Fewer Americans than forecast filed applications for unemployment benefits last week, indicating U.S. employers were maintaining staff counts in the days leading up to the government shutdown.
Jobless claims rose by 1,000 to 308,000 in the week ended Sept. 28, from a revised 307,000, a Labor Department report showed today in Washington. The median forecast of 50 economists surveyed by Bloomberg called for a rise to 315,000. Continuing claims jumped as California worked through its backlog of applications following a change in computer systems.
The figures show business leaders remained confident enough in the economy to hold the line on firings even as gridlock in Washington pointed to an imminent partial closing of federal government agencies. Fewer dismissals lay the ground for bigger gains in payrolls and wages that will help sustain consumer spending, which accounts for about 70 percent of the economy.
“The layoffs side of the labor market is particularly encouraging,” Millan Mulraine, a director of U.S. rates research at TD Securities USA LLC in New York, said before the report. “Businesses are content with the level of payrolls they have. We’re not seeing a lot of job-shedding.”
Stock-index futures held earlier losses after the report.
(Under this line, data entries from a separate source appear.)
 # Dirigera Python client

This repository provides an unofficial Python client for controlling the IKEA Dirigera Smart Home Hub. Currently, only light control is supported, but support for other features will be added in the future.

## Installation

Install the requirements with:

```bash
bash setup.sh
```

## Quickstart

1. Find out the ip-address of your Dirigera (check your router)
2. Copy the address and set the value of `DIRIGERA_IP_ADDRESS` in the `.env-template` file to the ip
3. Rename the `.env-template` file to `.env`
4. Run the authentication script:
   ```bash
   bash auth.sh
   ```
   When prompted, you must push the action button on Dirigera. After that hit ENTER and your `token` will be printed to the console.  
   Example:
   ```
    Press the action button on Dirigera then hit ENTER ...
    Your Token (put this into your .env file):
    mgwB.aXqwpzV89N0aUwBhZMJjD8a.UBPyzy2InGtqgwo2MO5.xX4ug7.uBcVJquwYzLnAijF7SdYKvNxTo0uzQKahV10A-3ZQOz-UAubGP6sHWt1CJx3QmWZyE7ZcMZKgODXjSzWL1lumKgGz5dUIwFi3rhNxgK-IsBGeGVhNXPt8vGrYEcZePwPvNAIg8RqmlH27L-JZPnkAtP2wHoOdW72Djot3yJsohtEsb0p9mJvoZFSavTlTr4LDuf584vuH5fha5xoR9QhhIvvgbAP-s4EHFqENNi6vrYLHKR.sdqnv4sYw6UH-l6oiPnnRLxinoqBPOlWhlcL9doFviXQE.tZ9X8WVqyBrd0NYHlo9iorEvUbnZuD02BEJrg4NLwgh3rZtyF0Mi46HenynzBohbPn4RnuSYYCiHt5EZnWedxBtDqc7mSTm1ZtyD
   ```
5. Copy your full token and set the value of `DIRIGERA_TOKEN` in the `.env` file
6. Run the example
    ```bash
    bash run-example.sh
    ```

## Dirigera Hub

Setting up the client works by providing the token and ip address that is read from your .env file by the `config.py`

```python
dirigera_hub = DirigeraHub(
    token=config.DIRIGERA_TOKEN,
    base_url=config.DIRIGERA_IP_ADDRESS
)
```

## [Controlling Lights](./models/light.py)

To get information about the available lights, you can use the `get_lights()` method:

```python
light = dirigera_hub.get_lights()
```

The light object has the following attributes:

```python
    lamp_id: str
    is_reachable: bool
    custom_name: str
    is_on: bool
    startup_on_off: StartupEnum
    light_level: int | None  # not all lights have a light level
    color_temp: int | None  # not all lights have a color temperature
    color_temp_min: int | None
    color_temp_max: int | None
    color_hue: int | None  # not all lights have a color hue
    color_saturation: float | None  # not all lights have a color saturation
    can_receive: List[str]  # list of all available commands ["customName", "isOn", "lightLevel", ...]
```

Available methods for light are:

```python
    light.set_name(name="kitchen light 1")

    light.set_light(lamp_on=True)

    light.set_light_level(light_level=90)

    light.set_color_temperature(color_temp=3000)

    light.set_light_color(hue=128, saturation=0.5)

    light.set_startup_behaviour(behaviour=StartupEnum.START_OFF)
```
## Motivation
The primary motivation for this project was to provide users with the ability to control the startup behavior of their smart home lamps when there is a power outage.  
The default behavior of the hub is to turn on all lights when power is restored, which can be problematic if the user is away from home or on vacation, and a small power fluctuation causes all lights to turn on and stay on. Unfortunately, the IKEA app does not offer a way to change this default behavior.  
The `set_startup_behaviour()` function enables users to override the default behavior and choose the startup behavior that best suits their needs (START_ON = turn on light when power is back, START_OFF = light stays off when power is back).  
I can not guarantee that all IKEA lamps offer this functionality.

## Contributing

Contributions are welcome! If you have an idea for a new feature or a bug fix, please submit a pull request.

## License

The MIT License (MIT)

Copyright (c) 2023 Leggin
The contract on the Standard & Poor’s 500 Index maturing in December fell 0.2 percent to 1,680.3 at 8:35 a.m. in New York.
While the claims data were released today, the first partial shutdown of the government in 17 years will probably delay tomorrow’s release of the Labor Department’s September payrolls report, which was projected to show employers added 182,000 workers last month, according to the Bloomberg survey median.
A Labor Department official reiterated today as the figures were released to the press that all operations and surveys other than the claims data are suspended during the lapse of appropriations.
The agency will not release the monthly jobs report if the federal government is closed, according to an Obama administration official earlier this week.
Any claims filed by furloughed federal workers will not show up in the figures in coming weeks, another Labor Department official said today. They will be tallied in a separate category and will not influence the headline reading.